■ **Task details**
In the entries below, every line that contains "fthé" must be located and copied.

▬▬▬▬▬▬

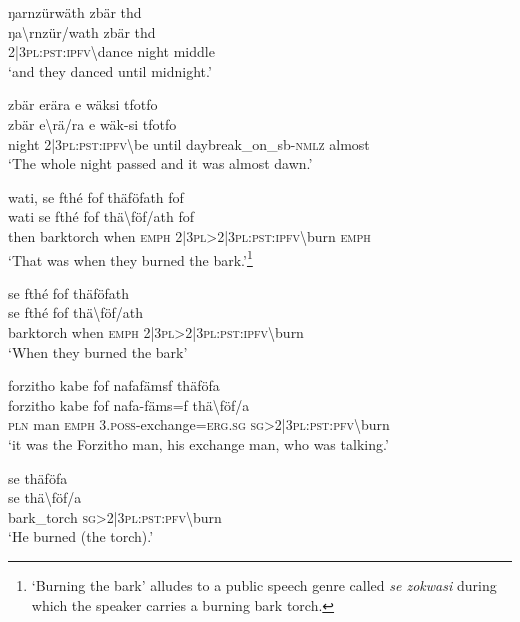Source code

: \ea\label{ex:11:a2500}
ŋarnzürwäth zbär thd\\
\gll ŋa{\textbackslash}rnzür/wath	zbär	thd\\
     2|3\textsc{pl}:\textsc{pst}:\textsc{ipfv}{\textbackslash}dance	night	middle\\
\glt `and they danced until midnight.'
\z

\ea\label{ex:11:a2501}
zbär erära e wäksi tfotfo\\
\gll zbär	e{\textbackslash}rä/ra	e	wäk-si	tfotfo\\
     night	2|3\textsc{pl}:\textsc{pst}:\textsc{ipfv}{\textbackslash}be	until	daybreak\_on\_sb-\textsc{nmlz}	almost\\
\glt `The whole night passed and it was almost dawn.'
\z

\ea\label{ex:11:a2503}
wati, se fthé fof thäföfath fof\\
\gll wati	se	fthé	fof	thä{\textbackslash}föf/ath	fof\\
     then	barktorch	when	\textsc{emph}	2|3\textsc{pl}>2|3\textsc{pl}:\textsc{pst}:\textsc{ipfv}{\textbackslash}burn	\textsc{emph}\\
\glt `That was when they burned the bark.'\footnote{`Burning the bark' alludes to a public speech genre called \textit{se zokwasi} during which the speaker carries a burning bark torch.}
\z

\ea\label{ex:11:a2504}
se fthé fof thäföfath\\
\gll se	fthé	fof	thä{\textbackslash}föf/ath\\
     barktorch	when	\textsc{emph}	2|3\textsc{pl}>2|3\textsc{pl}:\textsc{pst}:\textsc{ipfv}{\textbackslash}burn\\
\glt `When they burned the bark'
\z

\ea\label{ex:11:a2505}
forzitho kabe fof nafafämsf thäföfa\\
\gll forzitho	kabe	fof	nafa-fäms=f	thä{\textbackslash}föf/a\\
     \textsc{pln}	man	\textsc{emph}	3.\textsc{poss}-exchange=\textsc{erg}.\textsc{sg}	\textsc{sg}>2|3\textsc{pl}:\textsc{pst}:\textsc{pfv}{\textbackslash}burn\\
\glt `it was the Forzitho man, his exchange man, who was talking.'
\z

\ea\label{ex:11:a2506}
se thäföfa\\
\gll se	thä{\textbackslash}föf/a\\
     bark\_torch	\textsc{sg}>2|3\textsc{pl}:\textsc{pst}:\textsc{pfv}{\textbackslash}burn\\
\glt `He burned (the torch).'
\z

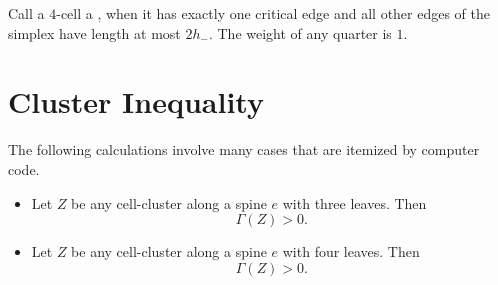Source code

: Call a $4$-cell a , when it has exactly one critical
edge and all other edges of the simplex have length at most $2 h_-$.
The weight of any quarter is $1$.

\section{Cluster Inequality}

%


\begin{calculation}\label{calc:shorts}\cutrate{}
The following calculations involve many cases that are itemized by
computer code.
\begin{itemize}\wasitemize 
\item {} Let $Z$ be any cell-cluster along a spine $e$
with three leaves.  Then
\[ 
\Gamma(Z)> 0.
\] 
\item {} Let $Z$ be any cell-cluster along a spine $e$
with four leaves.  Then
\[ 
\Gamma(Z)> 0.
\] 
\end{itemize}\wasitemize 
\end{calculation}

▬▬▬▬▬▬

■ **Exercise solution**
wati, se fthé fof thäföfath fof\\
\gll wati	se	fthé	fof	thä{\textbackslash}föf/ath	fof\\
se fthé fof thäföfath\\
\gll se	fthé	fof	thä{\textbackslash}föf/ath\\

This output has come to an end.